**Task directions:** Every line in the entries where "cite" is found should be copied.

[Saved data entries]
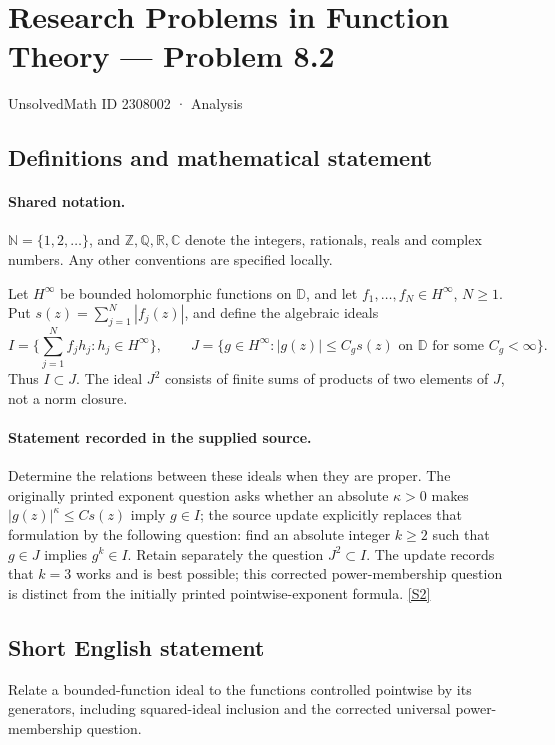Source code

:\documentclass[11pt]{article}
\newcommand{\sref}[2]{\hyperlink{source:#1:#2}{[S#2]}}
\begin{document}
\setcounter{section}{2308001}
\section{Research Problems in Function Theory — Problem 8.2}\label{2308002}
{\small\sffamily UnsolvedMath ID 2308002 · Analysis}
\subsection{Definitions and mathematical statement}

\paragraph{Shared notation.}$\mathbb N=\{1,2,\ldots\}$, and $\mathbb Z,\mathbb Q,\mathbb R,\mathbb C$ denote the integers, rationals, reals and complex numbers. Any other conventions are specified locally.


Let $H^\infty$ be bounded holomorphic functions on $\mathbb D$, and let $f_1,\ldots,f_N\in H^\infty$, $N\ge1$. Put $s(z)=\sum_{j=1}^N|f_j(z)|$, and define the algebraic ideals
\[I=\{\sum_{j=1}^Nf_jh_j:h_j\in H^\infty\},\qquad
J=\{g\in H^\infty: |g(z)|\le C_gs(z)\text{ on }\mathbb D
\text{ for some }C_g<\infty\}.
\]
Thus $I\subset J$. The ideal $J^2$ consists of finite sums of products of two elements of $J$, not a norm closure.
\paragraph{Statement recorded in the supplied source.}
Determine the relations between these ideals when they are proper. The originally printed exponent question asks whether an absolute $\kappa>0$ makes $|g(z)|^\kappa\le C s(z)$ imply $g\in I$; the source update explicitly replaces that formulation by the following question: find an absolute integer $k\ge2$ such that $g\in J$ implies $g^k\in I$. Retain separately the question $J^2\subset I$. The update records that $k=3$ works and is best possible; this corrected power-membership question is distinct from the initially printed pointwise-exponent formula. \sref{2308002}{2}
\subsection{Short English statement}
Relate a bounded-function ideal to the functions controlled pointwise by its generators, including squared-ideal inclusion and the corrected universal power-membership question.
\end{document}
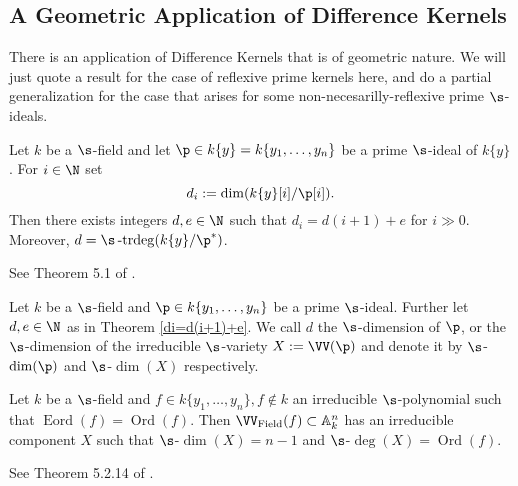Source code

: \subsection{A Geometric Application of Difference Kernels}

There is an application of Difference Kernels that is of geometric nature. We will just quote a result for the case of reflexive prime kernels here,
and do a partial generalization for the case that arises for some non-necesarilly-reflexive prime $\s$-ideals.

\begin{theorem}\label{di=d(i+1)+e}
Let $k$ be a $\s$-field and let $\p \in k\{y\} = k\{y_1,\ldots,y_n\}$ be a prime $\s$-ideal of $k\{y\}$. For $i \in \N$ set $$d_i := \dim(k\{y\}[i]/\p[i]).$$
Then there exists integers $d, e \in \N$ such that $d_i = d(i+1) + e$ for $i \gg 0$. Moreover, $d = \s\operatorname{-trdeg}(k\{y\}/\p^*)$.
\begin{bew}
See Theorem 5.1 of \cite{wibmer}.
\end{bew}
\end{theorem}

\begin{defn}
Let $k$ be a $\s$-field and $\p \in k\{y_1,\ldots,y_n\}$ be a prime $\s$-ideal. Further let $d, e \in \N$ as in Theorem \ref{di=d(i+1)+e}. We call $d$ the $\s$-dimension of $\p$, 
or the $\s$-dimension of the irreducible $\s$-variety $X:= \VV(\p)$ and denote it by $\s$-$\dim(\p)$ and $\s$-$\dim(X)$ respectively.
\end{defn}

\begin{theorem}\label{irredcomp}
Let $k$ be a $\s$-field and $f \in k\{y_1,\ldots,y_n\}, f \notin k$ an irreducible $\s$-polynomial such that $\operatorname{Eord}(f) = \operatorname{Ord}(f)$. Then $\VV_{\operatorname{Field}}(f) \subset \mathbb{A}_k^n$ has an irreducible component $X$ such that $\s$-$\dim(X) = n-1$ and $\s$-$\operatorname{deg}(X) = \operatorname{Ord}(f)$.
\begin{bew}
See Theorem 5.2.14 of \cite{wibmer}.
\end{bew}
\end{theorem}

**Final answer:**
See Theorem 5.1 of \cite{wibmer}.
See Theorem 5.2.14 of \cite{wibmer}.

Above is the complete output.